Adam Hasner, on the Paul Ryan plan.
I hope the DSCC remembers this quote. As Digby pointed out, Ryan's plan to make Medicare a voucher program is extremely unpopular with seniors. The Congression Budget Office letter to Ryan gives good reason for people not to support the plan.
To summarize, a typical beneficiary would spend more for health care under the proposal than under CBO’s long-term scenarios for several reasons. First, private plans would cost more than traditional Medicare because of the net effect of differences in payment rates for providers, administrative costs, and utilization of health care services, as described above. Second, the government’s contribution would grow more slowly than health care costs, leaving more for beneficiaries to pay.
If you are a senior or have a pre-existing condition, good luck trying to get private health insurance without insurance companies being required to cover you. Which is what the CBO tells Ryan.
Future developments under the proposal might be quite different from those under CBO’s long-term scenarios. Private insurers would have flexibility—to limit benefits, change co-payment arrangements, manage utilization, and control provider
networks—that does not exist in traditional Medicare, and such steps could serve as
alternatives to limiting payments to providers in restraining health care costs and
insurance premiums. But the significant increase in payments by Medicare beneficiaries under the proposal might also affect the quality of care that they would obtain. For example, beneficiaries’ greater cost-sensitivity could result in a slower introduction or less frequent use of new, costly, but possibly beneficial, technologies and techniques than would occur under current law. Instead, technological innovation might focus increasingly on cost-saving rather than cost-increasing technologies.
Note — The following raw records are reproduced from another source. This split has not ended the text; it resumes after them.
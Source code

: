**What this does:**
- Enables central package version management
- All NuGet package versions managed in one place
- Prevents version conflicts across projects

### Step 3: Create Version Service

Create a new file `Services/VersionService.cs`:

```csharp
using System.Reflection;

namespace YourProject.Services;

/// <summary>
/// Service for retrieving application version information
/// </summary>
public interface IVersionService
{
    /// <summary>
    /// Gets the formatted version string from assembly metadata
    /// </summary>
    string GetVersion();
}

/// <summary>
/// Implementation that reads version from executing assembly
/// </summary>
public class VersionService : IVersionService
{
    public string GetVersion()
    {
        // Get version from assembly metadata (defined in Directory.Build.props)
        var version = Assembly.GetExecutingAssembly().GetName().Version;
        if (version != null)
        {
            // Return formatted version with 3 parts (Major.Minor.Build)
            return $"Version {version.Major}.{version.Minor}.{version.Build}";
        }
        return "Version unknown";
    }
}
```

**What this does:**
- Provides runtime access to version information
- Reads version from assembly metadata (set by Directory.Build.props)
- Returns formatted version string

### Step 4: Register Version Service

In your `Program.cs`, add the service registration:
Former Reagan budget director David Stockman ripped Ryan's budget. Stockman said that Ryan's budget "does not cut one dime from the debt" in the next 3 years. Gene Sterling, National Economic Council Director, noted how Ryan's budget was based more on ideology than reality.
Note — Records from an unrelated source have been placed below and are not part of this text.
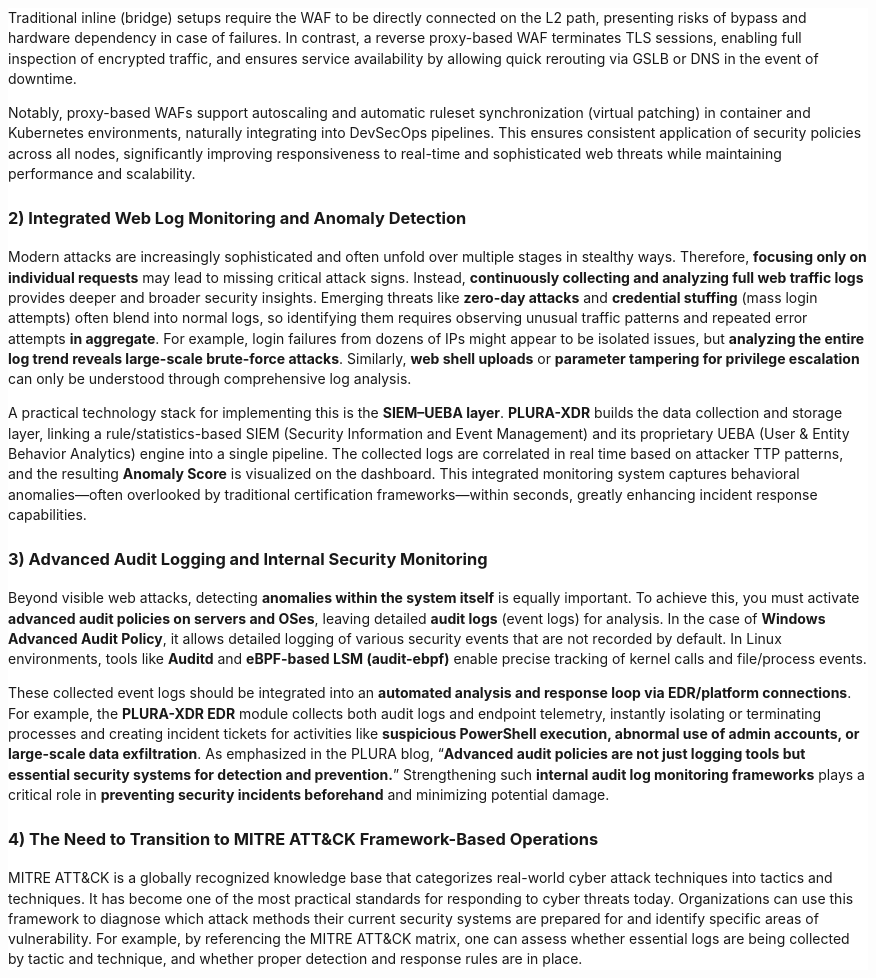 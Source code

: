 Traditional inline (bridge) setups require the WAF to be directly connected on the L2 path, presenting risks of bypass and hardware dependency in case of failures. In contrast, a reverse proxy-based WAF terminates TLS sessions, enabling full inspection of encrypted traffic, and ensures service availability by allowing quick rerouting via GSLB or DNS in the event of downtime.

Notably, proxy-based WAFs support autoscaling and automatic ruleset synchronization (virtual patching) in container and Kubernetes environments, naturally integrating into DevSecOps pipelines. This ensures consistent application of security policies across all nodes, significantly improving responsiveness to real-time and sophisticated web threats while maintaining performance and scalability.

### 2) Integrated Web Log Monitoring and Anomaly Detection

Modern attacks are increasingly sophisticated and often unfold over multiple stages in stealthy ways. Therefore, **focusing only on individual requests** may lead to missing critical attack signs. Instead, **continuously collecting and analyzing full web traffic logs** provides deeper and broader security insights. Emerging threats like **zero-day attacks** and **credential stuffing** (mass login attempts) often blend into normal logs, so identifying them requires observing unusual traffic patterns and repeated error attempts **in aggregate**. For example, login failures from dozens of IPs might appear to be isolated issues, but **analyzing the entire log trend reveals large-scale brute-force attacks**. Similarly, **web shell uploads** or **parameter tampering for privilege escalation** can only be understood through comprehensive log analysis.

A practical technology stack for implementing this is the **SIEM–UEBA layer**. **PLURA-XDR** builds the data collection and storage layer, linking a rule/statistics-based SIEM (Security Information and Event Management) and its proprietary UEBA (User & Entity Behavior Analytics) engine into a single pipeline. The collected logs are correlated in real time based on attacker TTP patterns, and the resulting **Anomaly Score** is visualized on the dashboard. This integrated monitoring system captures behavioral anomalies—often overlooked by traditional certification frameworks—within seconds, greatly enhancing incident response capabilities.

### 3) Advanced Audit Logging and Internal Security Monitoring

Beyond visible web attacks, detecting **anomalies within the system itself** is equally important. To achieve this, you must activate **advanced audit policies on servers and OSes**, leaving detailed **audit logs** (event logs) for analysis. In the case of **Windows Advanced Audit Policy**, it allows detailed logging of various security events that are not recorded by default. In Linux environments, tools like **Auditd** and **eBPF-based LSM (audit-ebpf)** enable precise tracking of kernel calls and file/process events.

These collected event logs should be integrated into an **automated analysis and response loop via EDR/platform connections**. For example, the **PLURA-XDR EDR** module collects both audit logs and endpoint telemetry, instantly isolating or terminating processes and creating incident tickets for activities like **suspicious PowerShell execution, abnormal use of admin accounts, or large-scale data exfiltration**. As emphasized in the PLURA blog, “**Advanced audit policies are not just logging tools but essential security systems for detection and prevention.**” Strengthening such **internal audit log monitoring frameworks** plays a critical role in **preventing security incidents beforehand** and minimizing potential damage.

### 4) The Need to Transition to MITRE ATT&CK Framework-Based Operations

MITRE ATT&CK is a globally recognized knowledge base that categorizes real-world cyber attack techniques into tactics and techniques. It has become one of the most practical standards for responding to cyber threats today. Organizations can use this framework to diagnose which attack methods their current security systems are prepared for and identify specific areas of vulnerability. For example, by referencing the MITRE ATT&CK matrix, one can assess whether essential logs are being collected by tactic and technique, and whether proper detection and response rules are in place.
“I want to point out how isolated the House Republicans are,” he said. “Serious people doing serious discussions do not take an absolutists position that you cannot have a penny of revenue.”
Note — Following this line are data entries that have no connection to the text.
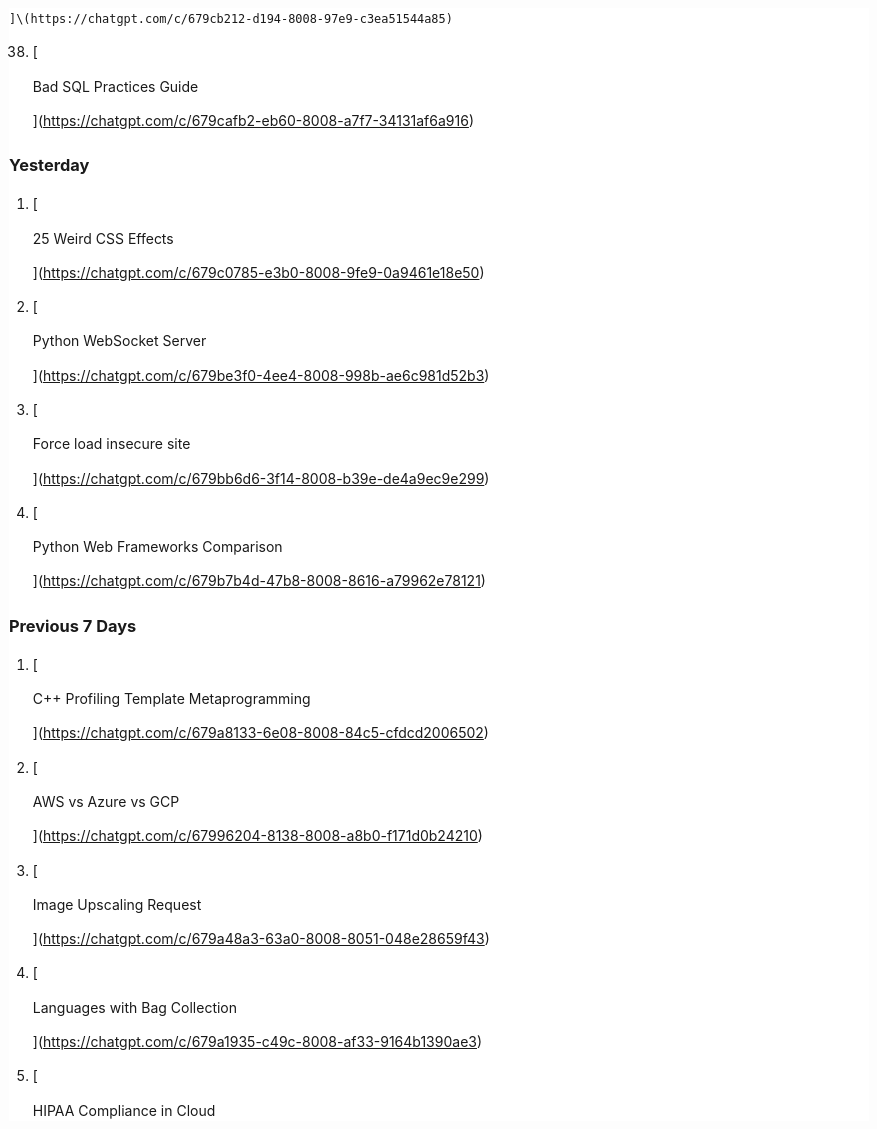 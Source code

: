     ]\(https://chatgpt.com/c/679cb212-d194-8008-97e9-c3ea51544a85)

38. \[

    Bad SQL Practices Guide

    ]\(https://chatgpt.com/c/679cafb2-eb60-8008-a7f7-34131af6a916)

### Yesterday

1. \[

   25 Weird CSS Effects

   ]\(https://chatgpt.com/c/679c0785-e3b0-8008-9fe9-0a9461e18e50)

2. \[

   Python WebSocket Server

   ]\(https://chatgpt.com/c/679be3f0-4ee4-8008-998b-ae6c981d52b3)

3. \[

   Force load insecure site

   ]\(https://chatgpt.com/c/679bb6d6-3f14-8008-b39e-de4a9ec9e299)

4. \[

   Python Web Frameworks Comparison

   ]\(https://chatgpt.com/c/679b7b4d-47b8-8008-8616-a79962e78121)

### Previous 7 Days

1. \[

   C++ Profiling Template Metaprogramming

   ]\(https://chatgpt.com/c/679a8133-6e08-8008-84c5-cfdcd2006502)

2. \[

   AWS vs Azure vs GCP

   ]\(https://chatgpt.com/c/67996204-8138-8008-a8b0-f171d0b24210)

3. \[

   Image Upscaling Request

   ]\(https://chatgpt.com/c/679a48a3-63a0-8008-8051-048e28659f43)

4. \[

   Languages with Bag Collection

   ]\(https://chatgpt.com/c/679a1935-c49c-8008-af33-9164b1390ae3)

5. \[

   HIPAA Compliance in Cloud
He said Mr. Ryan has “put himself in a box” with his unwillingness to raise tax revenue. He said this forced Republicans to call for “very severe cuts” that if “explored” by Americans “they would not be proud of.”
Mr. Sperling attacked the House Republican proposals to overhaul Medicare and Medicaid, saying that the $770 billion in savings Republicans wanted from changing Medicaid would be unneccessary if Republicans would agree to roll back certain tax cuts.
“You can’t say to anybody who would be affected by that, that we have to do that, that we have no choice,” he said. “The fact is that all of those savings would be unnecessary if you were not funding the high income tax cuts.”
If Hasner wants to make Ryan's plan the centerpiece of his campaign then Bill Nelson will have an easy general election.